**What to produce:**
Your answer should hold all lines of the entries that include the word "loli".

(Data shown Opens)

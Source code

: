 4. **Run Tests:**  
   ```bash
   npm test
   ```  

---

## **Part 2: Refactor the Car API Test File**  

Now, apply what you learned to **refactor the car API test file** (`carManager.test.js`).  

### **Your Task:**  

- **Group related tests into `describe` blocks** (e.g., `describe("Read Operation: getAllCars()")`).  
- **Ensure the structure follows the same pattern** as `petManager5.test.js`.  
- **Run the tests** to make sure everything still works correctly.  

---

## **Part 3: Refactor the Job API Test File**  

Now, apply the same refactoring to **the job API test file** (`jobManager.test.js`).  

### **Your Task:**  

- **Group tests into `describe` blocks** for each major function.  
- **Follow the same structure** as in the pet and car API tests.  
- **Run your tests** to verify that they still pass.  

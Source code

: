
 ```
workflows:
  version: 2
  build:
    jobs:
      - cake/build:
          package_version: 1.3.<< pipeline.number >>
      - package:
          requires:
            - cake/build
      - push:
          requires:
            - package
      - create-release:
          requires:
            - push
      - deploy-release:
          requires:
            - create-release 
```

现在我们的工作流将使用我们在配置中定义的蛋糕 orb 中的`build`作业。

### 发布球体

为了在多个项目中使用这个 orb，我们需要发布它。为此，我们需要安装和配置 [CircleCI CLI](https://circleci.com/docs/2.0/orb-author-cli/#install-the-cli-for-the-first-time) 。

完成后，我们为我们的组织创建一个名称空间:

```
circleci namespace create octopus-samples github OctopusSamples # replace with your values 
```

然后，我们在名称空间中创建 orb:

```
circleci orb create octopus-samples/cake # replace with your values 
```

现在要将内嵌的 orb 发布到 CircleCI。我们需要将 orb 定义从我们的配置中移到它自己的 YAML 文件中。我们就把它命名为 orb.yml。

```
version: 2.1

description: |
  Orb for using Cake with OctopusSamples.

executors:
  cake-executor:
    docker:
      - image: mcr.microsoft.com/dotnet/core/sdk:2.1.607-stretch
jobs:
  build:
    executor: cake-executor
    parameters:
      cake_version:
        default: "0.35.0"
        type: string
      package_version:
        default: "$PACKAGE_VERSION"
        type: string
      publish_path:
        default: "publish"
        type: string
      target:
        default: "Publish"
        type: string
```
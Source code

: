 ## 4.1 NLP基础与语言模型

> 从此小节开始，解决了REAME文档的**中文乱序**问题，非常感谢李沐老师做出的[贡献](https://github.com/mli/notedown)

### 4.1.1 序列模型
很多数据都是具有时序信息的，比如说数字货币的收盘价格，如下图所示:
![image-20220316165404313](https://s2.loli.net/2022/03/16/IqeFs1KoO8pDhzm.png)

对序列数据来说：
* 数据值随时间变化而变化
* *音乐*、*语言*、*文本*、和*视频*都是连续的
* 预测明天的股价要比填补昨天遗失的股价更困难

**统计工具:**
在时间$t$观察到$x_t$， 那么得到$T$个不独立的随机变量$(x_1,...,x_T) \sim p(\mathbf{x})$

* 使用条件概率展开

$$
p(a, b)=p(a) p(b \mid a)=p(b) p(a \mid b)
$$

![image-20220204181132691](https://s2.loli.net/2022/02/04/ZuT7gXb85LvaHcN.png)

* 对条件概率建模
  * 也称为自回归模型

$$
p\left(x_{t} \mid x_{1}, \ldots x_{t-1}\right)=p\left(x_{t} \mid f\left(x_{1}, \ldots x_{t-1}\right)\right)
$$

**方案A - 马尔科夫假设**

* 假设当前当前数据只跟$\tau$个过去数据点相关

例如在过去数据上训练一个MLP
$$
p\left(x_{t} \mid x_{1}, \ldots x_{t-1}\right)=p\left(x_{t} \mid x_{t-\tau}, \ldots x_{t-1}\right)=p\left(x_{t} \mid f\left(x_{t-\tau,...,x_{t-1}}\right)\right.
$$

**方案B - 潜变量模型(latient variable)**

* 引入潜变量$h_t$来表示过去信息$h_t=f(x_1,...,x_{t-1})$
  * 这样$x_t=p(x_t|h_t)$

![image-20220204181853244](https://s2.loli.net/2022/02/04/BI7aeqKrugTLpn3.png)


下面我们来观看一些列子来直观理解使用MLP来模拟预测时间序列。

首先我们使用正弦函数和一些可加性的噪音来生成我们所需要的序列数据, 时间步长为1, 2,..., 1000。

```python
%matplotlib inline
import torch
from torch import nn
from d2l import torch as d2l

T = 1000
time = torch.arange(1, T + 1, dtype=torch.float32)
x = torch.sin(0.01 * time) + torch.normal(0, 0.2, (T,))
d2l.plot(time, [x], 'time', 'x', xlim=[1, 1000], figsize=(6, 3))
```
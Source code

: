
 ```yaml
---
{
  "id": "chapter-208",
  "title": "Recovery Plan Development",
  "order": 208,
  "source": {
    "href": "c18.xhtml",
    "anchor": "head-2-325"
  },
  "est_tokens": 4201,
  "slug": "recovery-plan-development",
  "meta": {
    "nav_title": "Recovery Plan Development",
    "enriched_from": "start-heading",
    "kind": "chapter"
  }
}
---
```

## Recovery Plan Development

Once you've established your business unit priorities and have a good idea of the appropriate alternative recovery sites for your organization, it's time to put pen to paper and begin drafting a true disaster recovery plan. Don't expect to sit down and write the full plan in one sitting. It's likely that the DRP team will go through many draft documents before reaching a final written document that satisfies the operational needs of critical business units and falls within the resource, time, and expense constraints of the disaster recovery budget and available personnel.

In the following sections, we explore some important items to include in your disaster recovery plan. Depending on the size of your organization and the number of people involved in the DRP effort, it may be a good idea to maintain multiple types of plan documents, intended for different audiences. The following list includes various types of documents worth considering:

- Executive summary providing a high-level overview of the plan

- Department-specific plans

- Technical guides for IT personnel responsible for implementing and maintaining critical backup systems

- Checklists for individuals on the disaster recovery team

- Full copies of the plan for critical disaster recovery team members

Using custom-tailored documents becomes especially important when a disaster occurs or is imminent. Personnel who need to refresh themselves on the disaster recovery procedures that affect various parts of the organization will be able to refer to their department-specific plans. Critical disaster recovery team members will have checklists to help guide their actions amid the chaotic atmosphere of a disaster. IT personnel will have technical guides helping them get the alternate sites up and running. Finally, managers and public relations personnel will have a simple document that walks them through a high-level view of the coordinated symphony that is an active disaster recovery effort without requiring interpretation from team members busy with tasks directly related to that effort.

(Data shown Closes)

**Task answer:**
![image-20220316165404313](https://s2.loli.net/2022/03/16/IqeFs1KoO8pDhzm.png)
![image-20220204181132691](https://s2.loli.net/2022/02/04/ZuT7gXb85LvaHcN.png)
![image-20220204181853244](https://s2.loli.net/2022/02/04/BI7aeqKrugTLpn3.png)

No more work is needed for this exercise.